Pada suatu pagi, tahun 2022 kalau tak salah ingat, seorang teman menghubungi saya via telepon. Suaranya pelan seperti berbisik, seolah-olah ia tak ingin terdengar orang lain. Nama teman saya itu Kecubung (bukan nama asli), dia adalah seseorang yang berbaik hati menyampaikan informasi betapa banyak fitnah yang ditujukan kepada saya di suatu tempat (tahun 2021).
"Ada apa, Bung? Tumben pagi-pagi."
"Di sini dua orang sudah dikeluarkan gara-gara main uang."
"Main uang?" tanya saya bingung. Kebetulan saya baru bangun dari mimpi, jadi masih agak linglung.
"Iya ... satu tersangkut kasus korupsi, satu lagi mencuri duit!"
"Wow! Siapa mereka, Bung?"
"Seseorang yang telah memfitnahmu paling keras itu tersangkut korupsi, yang satunya lagi mencuri uang karena gaya hidup."
Jadi orang yang paling kuat memfitnah saya ternyata adalah orang yang paling merugikan lembaga (selanjutnya kita sebut X), dan orang satunya lagi adalah sesosok individu yang seolah-olah melabeli diri sebagai penikmat kemewahan (selanjutnya kita sebut Y).
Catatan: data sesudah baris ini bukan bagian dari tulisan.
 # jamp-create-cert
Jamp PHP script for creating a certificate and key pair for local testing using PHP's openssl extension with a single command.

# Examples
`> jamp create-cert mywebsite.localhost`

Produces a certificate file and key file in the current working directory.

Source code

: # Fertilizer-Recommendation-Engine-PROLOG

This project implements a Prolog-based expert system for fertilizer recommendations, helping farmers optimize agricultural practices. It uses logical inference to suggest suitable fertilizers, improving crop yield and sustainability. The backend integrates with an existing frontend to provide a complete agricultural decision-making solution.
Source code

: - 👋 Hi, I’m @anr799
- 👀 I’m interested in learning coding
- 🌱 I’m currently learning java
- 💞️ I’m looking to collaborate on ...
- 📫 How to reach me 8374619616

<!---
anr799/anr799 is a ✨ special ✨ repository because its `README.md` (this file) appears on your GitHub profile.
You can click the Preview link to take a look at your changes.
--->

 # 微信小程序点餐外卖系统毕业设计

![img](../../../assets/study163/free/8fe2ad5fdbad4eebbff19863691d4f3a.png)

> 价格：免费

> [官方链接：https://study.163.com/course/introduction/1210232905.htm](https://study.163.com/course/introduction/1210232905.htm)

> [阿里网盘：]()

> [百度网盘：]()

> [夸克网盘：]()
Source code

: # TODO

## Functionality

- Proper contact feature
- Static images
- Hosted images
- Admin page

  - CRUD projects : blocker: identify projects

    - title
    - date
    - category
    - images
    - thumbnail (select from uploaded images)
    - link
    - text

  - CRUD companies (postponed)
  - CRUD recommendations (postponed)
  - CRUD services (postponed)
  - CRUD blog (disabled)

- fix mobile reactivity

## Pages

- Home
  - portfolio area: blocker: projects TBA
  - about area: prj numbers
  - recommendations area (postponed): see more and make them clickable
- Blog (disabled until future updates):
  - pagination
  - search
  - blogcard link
X dan Y ini sebenarnya tidak berhubungan secara langsung dalam konteks personal, murni hubungan kerja. Benang merah satu-satunya adalah kebutuhan mereka untuk memuaskan rasa haus akan status sosial.
Memang jika saya perhatikan baik-baik, X dan Y memiliki tampilan yang jauh dari kesan "orang susah", namun fakta menampakkan hal yang berbeda: mereka ternyata maling juga.